A startup job post turned into full-on comment-section theater after applicants noticed a wild requirement at the bottom: send your resume, your college grades, and yes, your SAT score — even if you took that test decades ago. The original poster was baffled. In a hiring world where many companies now say they care more about side projects, work samples, and what you can do today, this felt to many readers like being judged by your 17-year-old self.
That’s where the crowd really lit the match. One camp basically shrugged and said: look, old test scores may be weird, but they’re still a rough stand-in for intelligence. One commenter bluntly argued that brainpower stays fairly stable over life, so using the score for sorting isn’t crazy. Another even preferred it to the dreaded coding interview circus, calling this the more honest version of an intelligence screen.

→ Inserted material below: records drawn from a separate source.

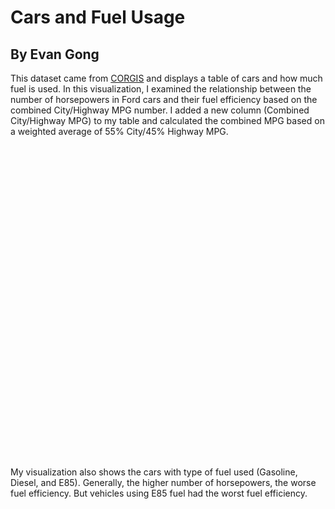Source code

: # Cars and Fuel Usage
## By Evan Gong
This dataset came from [CORGIS](https://corgis-edu.github.io/corgis/csv/cars/) and displays a table of cars and how much fuel is used. In this visualization, I examined the relationship between the number of horsepowers in Ford cars and their fuel efficiency based on the combined City/Highway MPG number. I added a new column (Combined City/Highway MPG) to my table and calculated the combined MPG based on a weighted average of 55% City/45% Highway MPG. 

 <script src="https://cdn.plot.ly/plotly-latest.min.js"></script>
<div>                            <div id="cecf5e85-5b3c-4f5f-aa62-f9cc2738cf0d" class="plotly-graph-div" style="height:500px; width:800px;"></div>            <script type="text/javascript">                                    window.PLOTLYENV=window.PLOTLYENV || {};                                    if (document.getElementById("cecf5e85-5b3c-4f5f-aa62-f9cc2738cf0d")) {                    Plotly.newPlot(                        "cecf5e85-5b3c-4f5f-aa62-f9cc2738cf0d",                        [{"marker": {"color": "rgb(0,30,66)", "size": 7.5}, "mode": "markers", "name": "Fuel Type=Gasoline", "showlegend": true, "textfont": {"color": "rgb(0,30,66)"}, "textposition": "bottom center", "type": "scatter", "x": [120, 120, 120, 120, 120, 120, 120, 120, 120, 120, 160, 160, 140, 140, 140, 140, 140, 140, 140, 140, 140, 140, 140, 140, 140, 140, 140, 140, 140, 140, 140, 175, 175, 175, 240, 175, 240, 263, 263, 175, 175, 175, 175, 263, 263, 175, 175, 175, 175, 240, 175, 263, 263, 175, 305, 305, 305, 305, 412, 412, 412, 412, 444, 305, 305, 305, 305, 412, 412, 412, 412, 305, 305, 305, 305, 412, 412, 412, 412, 305, 305, 305, 305, 412, 412, 412, 412, 210, 210, 210, 210, 315, 315, 315, 315, 210, 210, 210, 210, 315, 315, 315, 315, 550, 550, 550, 550, 550, 550, 263, 263, 263, 263, 263, 263, 263, 263, 263, 263, 263, 263, 263, 263, 263, 285, 285, 285, 285, 285, 305, 305, 285, 285, 285, 285, 285, 305, 305, 265, 265, 265, 265, 265, 265, 265, 265, 240, 240, 240, 262, 262, 262, 262, 262, 355, 262, 262, 355, 262, 262, 262, 355, 262, 262, 355, 262, 262, 355, 262, 262, 262, 355, 262, 262, 355, 171, 171, 171, 171, 171, 171, 171, 171, 171, 171, 171, 240, 171, 171, 240, 171, 171, 171, 171, 171, 240, 171, 171, 240, 171, 290, 240, 290, 290, 240, 290, 290, 240, 290, 290, 290, 290, 290, 290, 290, 210, 210, 210, 292, 210, 210, 292, 210, 210, 210, 292, 310, 310, 310, 310, 310, 310, 310, 310, 310, 310, 310, 310, 310, 310, 310, 136, 136, 136, 136, 136, 136, 136, 136, 136, 136, 136, 136, 143, 143, 143, 143, 143, 143, 207, 207, 143, 143, 207, 207, 207, 207, 207, 207, 207, 207, 143, 143, 143, 143, 143, 143, 143, 143, 207, 207, 207, 207, 207, 207, 207, 207, 207, 207, 207, 207, 225, 255, 255, 225, 255, 305, 255, 305, 255, 305, 255, 305, 255, 305, 255, 305, 255, 305, 305, 225, 255, 225, 225, 225, 225, 255, 225, 255, 255, 255, 225, 225, 225, 255, 305, 305, 255, 305, 255, 305, 255, 305, 305, 305, 305, 360, 365, 365, 365, 360, 365, 360, 365, 360, 365, 360, 365, 360, 365, 360, 365, 360, 365, 365, 360, 365, 411, 365, 411, 365, 365, 365, 411, 365, 411, 360, 365, 360, 365, 360, 302, 360, 302, 411, 411, 302, 360, 302, 365, 360, 365, 302, 365, 360, 365, 302, 360, 360, 365, 302, 365, 302, 365, 360, 360, 302, 302, 365, 360, 365, 365, 302, 365, 360, 365, 360, 365, 302, 365, 365, 360, 365, 360, 365, 411, 411, 411, 310, 310, 310, 248, 248, 292, 248, 292, 248, 292, 310, 248, 248, 248, 292, 248, 292, 310, 248, 292, 310, 248, 292, 248, 292, 248, 248, 292, 310, 248, 292, 292, 248, 292, 292, 248, 248, 310, 248, 292, 310, 248, 292, 310, 292, 292, 248, 292, 310, 292, 310, 292, 310, 292, 292, 292, 310, 411, 160, 160, 160, 160, 310, 310, 310, 310, 310, 310], "xaxis": "x", "y": [33.050000000000004, 33.050000000000004, 33.050000000000004, 37.550000000000004, 32.050000000000004, 32.050000000000004, 33.050000000000004, 33.050000000000004, 32.050000000000004, 32.050000000000004, 30.5, 30.5, 29.5, 29.050000000000004, 29.5, 29.050000000000004, 29.5, 29.050000000000004, 29.050000000000004, 28.950000000000003, 28.5, 28.950000000000003, 28.5, 28.950000000000003, 28.5, 28.950000000000003, 28.5, 28.950000000000003, 28.5, 28.950000000000003, 28.5, 26.5, 27.5, 27.5, 23.6, 27.5, 23.6, 22.05, 20.6, 25.150000000000002, 27.5, 25.150000000000002, 27.5, 22.05, 20.150000000000002, 27.5, 26.050000000000004, 27.950000000000003, 25.150000000000002, 22.6, 26.050000000000004, 22.05, 20.150000000000002, 26.050000000000004, 23.5, 24.400000000000002, 23.5, 24.400000000000002, 21.050000000000004, 21.15, 21.050000000000004, 21.15, 21.050000000000004, 23.950000000000003, 23.950000000000003, 23.950000000000003, 23.950000000000003, 23.950000000000003, 21.15, 23.950000000000003, 21.15, 23.5, 23.950000000000003, 23.5, 23.950000000000003, 21.050000000000004, 21.15, 21.050000000000004, 21.15, 23.5, 24.400000000000002, 23.5, 24.400000000000002, 21.050000000000004, 21.15, 21.050000000000004, 21.15, 21.6, 19.6, 21.6, 19.6, 19.6, 19.700000000000003, 19.6, 19.700000000000003, 21.6, 19.6, 21.6, 19.6, 19.6, 19.700000000000003, 19.6, 19.700000000000003, 18.6, 18.6, 18.6, 18.6, 18.6, 17.6, 22.5, 22.05, 21.050000000000004, 22.05, 21.050000000000004, 22.5, 22.05, 20.6, 22.05, 20.6, 22.5, 22.05, 20.6, 22.05, 20.6, 22.150000000000002, 22.150000000000002, 21.6, 22.150000000000002, 21.6, 21.15, 19.700000000000003, 22.6, 22.6, 21.15, 22.6, 21.15, 22.150000000000002, 19.700000000000003, 21.15, 19.700000000000003, 21.15, 19.700000000000003, 21.15, 19.700000000000003, 21.15, 19.700000000000003, 25.05, 25.05, 25.05, 20.150000000000002, 20.150000000000002, 19.15, 20.150000000000002, 19.15, 18.700000000000003, 20.150000000000002, 19.15, 18.700000000000003, 20.150000000000002, 20.150000000000002, 18.700000000000003, 18.700000000000003, 20.150000000000002, 18.700000000000003, 18.700000000000003, 20.150000000000002, 18.700000000000003, 18.700000000000003, 20.150000000000002, 20.150000000000002, 18.700000000000003, 18.700000000000003, 20.150000000000002, 18.700000000000003, 18.700000000000003, 25.25, 24.15, 23.15, 24.15, 23.15, 24.15, 23.15, 25.25, 24.15, 23.800000000000004, 24.15, 21.700000000000003, 23.800000000000004, 24.15, 21.700000000000003, 23.800000000000004, 24.700000000000003, 24.15, 23.800000000000004, 24.15, 21.700000000000003, 23.800000000000004, 24.15, 21.700000000000003, 23.800000000000004, 21.15, 23.6, 19.700000000000003, 21.15, 23.6, 19.700000000000003, 21.15, 23.6, 19.700000000000003, 20.6, 19.700000000000003, 20.6, 19.700000000000003, 20.6, 19.700000000000003, 16.700000000000003, 15.700000000000001, 15.700000000000001, 16.25, 16.700000000000003, 15.700000000000001, 16.25, 16.700000000000003, 15.700000000000001, 15.700000000000001, 16.25, 15.25, 15.25, 16.700000000000003, 15.25, 16.700000000000003, 16.700000000000003, 16.700000000000003, 16.700000000000003, 16.700000000000003, 14.25, 14.25, 14.25, 16.700000000000003, 14.25, 14.25, 23.700000000000003, 23.700000000000003, 24.25, 24.25, 23.25, 23.25, 23.25, 23.25, 23.35, 23.35, 23.35, 23.35, 24.25, 24.25, 21.25, 24.25, 24.25, 21.25, 18.25, 17.25, 24.25, 21.25, 16.8, 15.8, 18.25, 17.25, 18.25, 17.25, 16.8, 15.8, 24.25, 21.25, 24.25, 21.25, 24.25, 21.25, 24.25, 21.25, 17.700000000000003, 18.25, 17.700000000000003, 18.25, 16.8, 15.8, 17.700000000000003, 18.25, 17.700000000000003, 18.25, 16.8, 15.8, 14.350000000000001, 13.8, 13.8, 14.350000000000001, 13.350000000000001, 11.350000000000001, 12.8, 11.350000000000001, 12.8, 11.350000000000001, 12.8, 11.350000000000001, 12.8, 11.350000000000001, 12.8, 11.350000000000001, 12.8, 11.350000000000001, 11.350000000000001, 14.8, 13.8, 14.8, 14.8, 14.8, 14.8, 13.8, 14.8, 13.8, 13.8, 13.8, 14.8, 14.8, 14.8, 13.8, 11.8, 11.8, 13.8, 11.8, 13.8, 11.8, 13.350000000000001, 11.8, 11.8, 11.8, 11.8, 17.700000000000003, 18.700000000000003, 18.700000000000003, 18.700000000000003, 16.25, 17.700000000000003, 16.25, 17.700000000000003, 16.25, 17.700000000000003, 17.700000000000003, 18.700000000000003, 16.25, 17.700000000000003, 17.700000000000003, 18.700000000000003, 16.25, 17.700000000000003, 17.700000000000003, 17.700000000000003, 18.700000000000003, 15.25, 17.700000000000003, 13.8, 18.700000000000003, 17.700000000000003, 18.700000000000003, 15.25, 17.700000000000003, 13.8, 17.700000000000003, 18.700000000000003, 16.25, 17.700000000000003, 17.700000000000003, 18.25, 17.700000000000003, 18.25, 13.8, 13.8, 19.700000000000003, 17.700000000000003, 18.25, 19.700000000000003, 17.700000000000003, 18.700000000000003, 18.25, 17.700000000000003, 17.700000000000003, 18.700000000000003, 18.25, 16.25, 17.700000000000003, 18.700000000000003, 18.25, 17.700000000000003, 19.700000000000003, 17.700000000000003, 17.700000000000003, 16.25, 19.700000000000003, 18.25, 18.700000000000003, 16.25, 17.700000000000003, 18.700000000000003, 18.25, 17.700000000000003, 17.700000000000003, 18.700000000000003, 16.25, 17.700000000000003, 19.700000000000003, 18.700000000000003, 17.700000000000003, 17.700000000000003, 18.700000000000003, 16.25, 17.700000000000003, 15.25, 13.8, 15.25, 15.8, 15.8, 16.700000000000003, 16.8, 15.8, 16.700000000000003, 16.8, 17.700000000000003, 15.8, 16.700000000000003, 15.8, 16.8, 15.8, 16.8, 17.700000000000003, 15.8, 16.700000000000003, 15.8, 16.8, 17.700000000000003, 16.700000000000003, 15.8, 16.700000000000003, 16.8, 17.700000000000003, 15.8, 16.8, 16.700000000000003, 15.8, 16.8, 17.700000000000003, 16.700000000000003, 16.8, 17.700000000000003, 16.700000000000003, 16.8, 15.8, 15.8, 16.8, 17.700000000000003, 16.700000000000003, 15.8, 16.700000000000003, 15.8, 17.700000000000003, 16.700000000000003, 16.8, 17.700000000000003, 16.700000000000003, 16.700000000000003, 15.8, 17.700000000000003, 11.8, 16.700000000000003, 17.700000000000003, 16.700000000000003, 15.8, 13.8, 30.5, 32.5, 31.500000000000004, 31.500000000000004, 16.700000000000003, 16.700000000000003, 16.700000000000003, 15.25, 15.25, 15.25], "yaxis": "y"}, {"marker": {"color": "rgb(256,200,44)", "size": 7.5}, "mode": "markers", "name": "Fuel Type=E85", "showlegend": true, "textfont": {"color": "rgb(0,30,66)"}, "textposition": "bottom center", "type": "scatter", "x": [240, 240, 240, 240, 240, 240, 240, 240, 240, 240, 240, 240, 240, 310, 310, 310, 310, 310, 310, 310, 310, 310, 310, 310, 310, 310, 310, 310, 310, 310, 310, 310, 310, 310, 224, 225, 225, 255, 225, 255, 255, 255, 255, 225, 255, 255, 225, 255, 255, 225, 225, 255, 255, 255, 225, 255, 255, 255, 255, 255, 360, 360, 360, 360, 360, 360, 360, 360, 360, 360, 302, 360, 302, 360, 360, 360, 302, 302, 360, 360, 302, 360, 360, 360, 302, 360, 360, 302, 360, 360, 302, 360, 360, 310, 310, 310, 310, 310, 310, 310, 310, 310, 310, 310, 310, 310, 310, 310, 310, 310, 310, 310, 310, 310, 310], "xaxis": "x", "y": [15.700000000000001, 17.150000000000002, 15.700000000000001, 17.150000000000002, 16.15, 15.25, 16.25, 14.8, 16.25, 14.8, 14.8, 14.8, 14.8, 12.25, 12.25, 10.8, 12.25, 12.25, 10.8, 10.8, 12.25, 10.8, 12.25, 10.8, 10.8, 10.8, 10.8, 10.8, 10.8, 10.8, 10.8, 10.8, 10.8, 10.8, 14.25, 10.350000000000001, 10.350000000000001, 10.350000000000001, 10.350000000000001, 10.350000000000001, 9.9, 9.9, 10.350000000000001, 10.350000000000001, 10.350000000000001, 10.350000000000001, 10.9, 10.350000000000001, 10.350000000000001, 10.350000000000001, 10.350000000000001, 10.350000000000001, 10.350000000000001, 10.350000000000001, 10.9, 10.350000000000001, 10.350000000000001, 10.350000000000001, 10.350000000000001, 10.350000000000001, 12.8, 12.8, 12.8, 11.8, 11.8, 11.8, 12.8, 12.8, 12.8, 11.8, 14.25, 11.8, 14.25, 11.8, 11.8, 11.8, 14.25, 14.25, 12.8, 11.8, 14.25, 11.8, 12.8, 11.8, 14.25, 12.8, 11.8, 14.25, 12.8, 11.8, 14.25, 12.8, 11.8, 11.350000000000001, 11.350000000000001, 11.8, 11.8, 11.350000000000001, 11.350000000000001, 11.8, 11.350000000000001, 11.350000000000001, 11.350000000000001, 11.350000000000001, 11.8, 11.8, 11.8, 11.8, 11.8, 11.8, 10.8, 10.8, 10.8, 10.8, 10.8], "yaxis": "y"}, {"marker": {"color": "rgb(0,150,207)", "size": 7.5}, "mode": "markers", "name": "Fuel Type=Diesel fuel", "showlegend": true, "textfont": {"color": "rgb(0,30,66)"}, "textposition": "bottom center", "type": "scatter", "x": [210, 210], "xaxis": "x", "y": [20.700000000000003, 20.700000000000003], "yaxis": "y"}],                        {"annotations": [{"font": {"size": 16}, "showarrow": false, "text": "Horsepower", "x": 0.5, "xanchor": "center", "xref": "paper", "y": 0, "yanchor": "top", "yref": "paper", "yshift": -30}], "height": 500, "showlegend": true, "template": {"data": {"bar": [{"error_x": {"color": "#2a3f5f"}, "error_y": {"color": "#2a3f5f"}, "marker": {"line": {"color": "#E5ECF6", "width": 0.5}}, "type": "bar"}], "barpolar": [{"marker": {"line": {"color": "#E5ECF6", "width": 0.5}}, "type": "barpolar"}], "carpet": [{"aaxis": {"endlinecolor": "#2a3f5f", "gridcolor": "white", "linecolor": "white", "minorgridcolor": "white", "startlinecolor": "#2a3f5f"}, "baxis": {"endlinecolor": "#2a3f5f", "gridcolor": "white", "linecolor": "white", "minorgridcolor": "white", "startlinecolor": "#2a3f5f"}, "type": "carpet"}], "choropleth": [{"colorbar": {"outlinewidth": 0, "ticks": ""}, "type": "choropleth"}], "contour": [{"colorbar": {"outlinewidth": 0, "ticks": ""}, "colorscale": [[0.0, "#0d0887"], [0.1111111111111111, "#46039f"], [0.2222222222222222, "#7201a8"], [0.3333333333333333, "#9c179e"], [0.4444444444444444, "#bd3786"], [0.5555555555555556, "#d8576b"], [0.6666666666666666, "#ed7953"], [0.7777777777777778, "#fb9f3a"], [0.8888888888888888, "#fdca26"], [1.0, "#f0f921"]], "type": "contour"}], "contourcarpet": [{"colorbar": {"outlinewidth": 0, "ticks": ""}, "type": "contourcarpet"}], "heatmap": [{"colorbar": {"outlinewidth": 0, "ticks": ""}, "colorscale": [[0.0, "#0d0887"], [0.1111111111111111, "#46039f"], [0.2222222222222222, "#7201a8"], [0.3333333333333333, "#9c179e"], [0.4444444444444444, "#bd3786"], [0.5555555555555556, "#d8576b"], [0.6666666666666666, "#ed7953"], [0.7777777777777778, "#fb9f3a"], [0.8888888888888888, "#fdca26"], [1.0, "#f0f921"]], "type": "heatmap"}], "heatmapgl": [{"colorbar": {"outlinewidth": 0, "ticks": ""}, "colorscale": [[0.0, "#0d0887"], [0.1111111111111111, "#46039f"], [0.2222222222222222, "#7201a8"], [0.3333333333333333, "#9c179e"], [0.4444444444444444, "#bd3786"], [0.5555555555555556, "#d8576b"], [0.6666666666666666, "#ed7953"], [0.7777777777777778, "#fb9f3a"], [0.8888888888888888, "#fdca26"], [1.0, "#f0f921"]], "type": "heatmapgl"}], "histogram": [{"marker": {"colorbar": {"outlinewidth": 0, "ticks": ""}}, "type": "histogram"}], "histogram2d": [{"colorbar": {"outlinewidth": 0, "ticks": ""}, "colorscale": [[0.0, "#0d0887"], [0.1111111111111111, "#46039f"], [0.2222222222222222, "#7201a8"], [0.3333333333333333, "#9c179e"], [0.4444444444444444, "#bd3786"], [0.5555555555555556, "#d8576b"], [0.6666666666666666, "#ed7953"], [0.7777777777777778, "#fb9f3a"], [0.8888888888888888, "#fdca26"], [1.0, "#f0f921"]], "type": "histogram2d"}], "histogram2dcontour": [{"colorbar": {"outlinewidth": 0, "ticks": ""}, "colorscale": [[0.0, "#0d0887"], [0.1111111111111111, "#46039f"], [0.2222222222222222, "#7201a8"], [0.3333333333333333, "#9c179e"], [0.4444444444444444, "#bd3786"], [0.5555555555555556, "#d8576b"], [0.6666666666666666, "#ed7953"], [0.7777777777777778, "#fb9f3a"], [0.8888888888888888, "#fdca26"], [1.0, "#f0f921"]], "type": "histogram2dcontour"}], "mesh3d": [{"colorbar": {"outlinewidth": 0, "ticks": ""}, "type": "mesh3d"}], "parcoords": [{"line": {"colorbar": {"outlinewidth": 0, "ticks": ""}}, "type": "parcoords"}], "pie": [{"automargin": true, "type": "pie"}], "scatter": [{"marker": {"colorbar": {"outlinewidth": 0, "ticks": ""}}, "type": "scatter"}], "scatter3d": [{"line": {"colorbar": {"outlinewidth": 0, "ticks": ""}}, "marker": {"colorbar": {"outlinewidth": 0, "ticks": ""}}, "type": "scatter3d"}], "scattercarpet": [{"marker": {"colorbar": {"outlinewidth": 0, "ticks": ""}}, "type": "scattercarpet"}], "scattergeo": [{"marker": {"colorbar": {"outlinewidth": 0, "ticks": ""}}, "type": "scattergeo"}], "scattergl": [{"marker": {"colorbar": {"outlinewidth": 0, "ticks": ""}}, "type": "scattergl"}], "scattermapbox": [{"marker": {"colorbar": {"outlinewidth": 0, "ticks": ""}}, "type": "scattermapbox"}], "scatterpolar": [{"marker": {"colorbar": {"outlinewidth": 0, "ticks": ""}}, "type": "scatterpolar"}], "scatterpolargl": [{"marker": {"colorbar": {"outlinewidth": 0, "ticks": ""}}, "type": "scatterpolargl"}], "scatterternary": [{"marker": {"colorbar": {"outlinewidth": 0, "ticks": ""}}, "type": "scatterternary"}], "surface": [{"colorbar": {"outlinewidth": 0, "ticks": ""}, "colorscale": [[0.0, "#0d0887"], [0.1111111111111111, "#46039f"], [0.2222222222222222, "#7201a8"], [0.3333333333333333, "#9c179e"], [0.4444444444444444, "#bd3786"], [0.5555555555555556, "#d8576b"], [0.6666666666666666, "#ed7953"], [0.7777777777777778, "#fb9f3a"], [0.8888888888888888, "#fdca26"], [1.0, "#f0f921"]], "type": "surface"}], "table": [{"cells": {"fill": {"color": "#EBF0F8"}, "line": {"color": "white"}}, "header": {"fill": {"color": "#C8D4E3"}, "line": {"color": "white"}}, "type": "table"}]}, "layout": {"annotationdefaults": {"arrowcolor": "#2a3f5f", "arrowhead": 0, "arrowwidth": 1}, "autotypenumbers": "strict", "coloraxis": {"colorbar": {"outlinewidth": 0, "ticks": ""}}, "colorscale": {"diverging": [[0, "#8e0152"], [0.1, "#c51b7d"], [0.2, "#de77ae"], [0.3, "#f1b6da"], [0.4, "#fde0ef"], [0.5, "#f7f7f7"], [0.6, "#e6f5d0"], [0.7, "#b8e186"], [0.8, "#7fbc41"], [0.9, "#4d9221"], [1, "#276419"]], "sequential": [[0.0, "#0d0887"], [0.1111111111111111, "#46039f"], [0.2222222222222222, "#7201a8"], [0.3333333333333333, "#9c179e"], [0.4444444444444444, "#bd3786"], [0.5555555555555556, "#d8576b"], [0.6666666666666666, "#ed7953"], [0.7777777777777778, "#fb9f3a"], [0.8888888888888888, "#fdca26"], [1.0, "#f0f921"]], "sequentialminus": [[0.0, "#0d0887"], [0.1111111111111111, "#46039f"], [0.2222222222222222, "#7201a8"], [0.3333333333333333, "#9c179e"], [0.4444444444444444, "#bd3786"], [0.5555555555555556, "#d8576b"], [0.6666666666666666, "#ed7953"], [0.7777777777777778, "#fb9f3a"], [0.8888888888888888, "#fdca26"], [1.0, "#f0f921"]]}, "colorway": ["#636efa", "#EF553B", "#00cc96", "#ab63fa", "#FFA15A", "#19d3f3", "#FF6692", "#B6E880", "#FF97FF", "#FECB52"], "font": {"color": "#2a3f5f"}, "geo": {"bgcolor": "white", "lakecolor": "white", "landcolor": "#E5ECF6", "showlakes": true, "showland": true, "subunitcolor": "white"}, "hoverlabel": {"align": "left"}, "hovermode": "closest", "mapbox": {"style": "light"}, "paper_bgcolor": "white", "plot_bgcolor": "#E5ECF6", "polar": {"angularaxis": {"gridcolor": "white", "linecolor": "white", "ticks": ""}, "bgcolor": "#E5ECF6", "radialaxis": {"gridcolor": "white", "linecolor": "white", "ticks": ""}}, "scene": {"xaxis": {"backgroundcolor": "#E5ECF6", "gridcolor": "white", "gridwidth": 2, "linecolor": "white", "showbackground": true, "ticks": "", "zerolinecolor": "white"}, "yaxis": {"backgroundcolor": "#E5ECF6", "gridcolor": "white", "gridwidth": 2, "linecolor": "white", "showbackground": true, "ticks": "", "zerolinecolor": "white"}, "zaxis": {"backgroundcolor": "#E5ECF6", "gridcolor": "white", "gridwidth": 2, "linecolor": "white", "showbackground": true, "ticks": "", "zerolinecolor": "white"}}, "shapedefaults": {"line": {"color": "#2a3f5f"}}, "ternary": {"aaxis": {"gridcolor": "white", "linecolor": "white", "ticks": ""}, "baxis": {"gridcolor": "white", "linecolor": "white", "ticks": ""}, "bgcolor": "#E5ECF6", "caxis": {"gridcolor": "white", "linecolor": "white", "ticks": ""}}, "title": {"x": 0.05}, "xaxis": {"automargin": true, "gridcolor": "white", "linecolor": "white", "ticks": "", "title": {"standoff": 15}, "zerolinecolor": "white", "zerolinewidth": 2}, "yaxis": {"automargin": true, "gridcolor": "white", "linecolor": "white", "ticks": "", "title": {"standoff": 15}, "zerolinecolor": "white", "zerolinewidth": 2}}}, "title": {"text": "Relationship between Combined MPG and Horsepower for Ford Cars"}, "width": 800, "xaxis": {"anchor": "y", "domain": [0.0, 1.0]}, "yaxis": {"anchor": "x", "domain": [0.0, 1.0], "title": {"text": "Combined MPG"}}},                        {"responsive": true}                    )                };                            </script>        </div>


My visualization also shows the cars with type of fuel used (Gasoline, Diesel, and E85). Generally, the higher number of horsepowers, the worse fuel efficiency. But vehicles using  E85 fuel had the worst fuel efficiency.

But the backlash was much louder — and much funnier. Critics roasted the idea as a possible compliance test, a fake-merit filter, or even a sneaky way to screen by age. The biggest laugh came from the commenter who joked that only younger applicants would even remember their SAT scores. Then came the sleuthing: one user appeared to identify the company as Alpha Vantage, while another dropped a drive-by reference to Canonical, famous in some corners of tech gossip for a hiring process people love to complain about. Bottom line: the real application here may be for a role in the comments, where everyone is suddenly an expert in whether your teenage math score should follow you forever.
Key Points
- •The article centers on a startup job listing found through Y Combinator jobs that required applicants to submit undergraduate GPA and SAT or equivalent standardized test scores.
- •The listing stated that there were no cutoffs for GPA or test scores, but applications missing those metrics would be disqualified.
- •The article contrasts this requirement with a stated recent trend in tech and high-growth startups toward dropping degree requirements and emphasizing side projects and demonstrated initiative.
- •The article argues that SAT scores may correlate with professional success under ideal conditions but also describes multiple limitations in using decades-old scores for hiring decisions.
- •The article traces hiring assessments historically to military testing in 1917, including Robert Yerkes’s Army Alpha and Army Beta tests, and to assessment-center methods later studied by AT&T.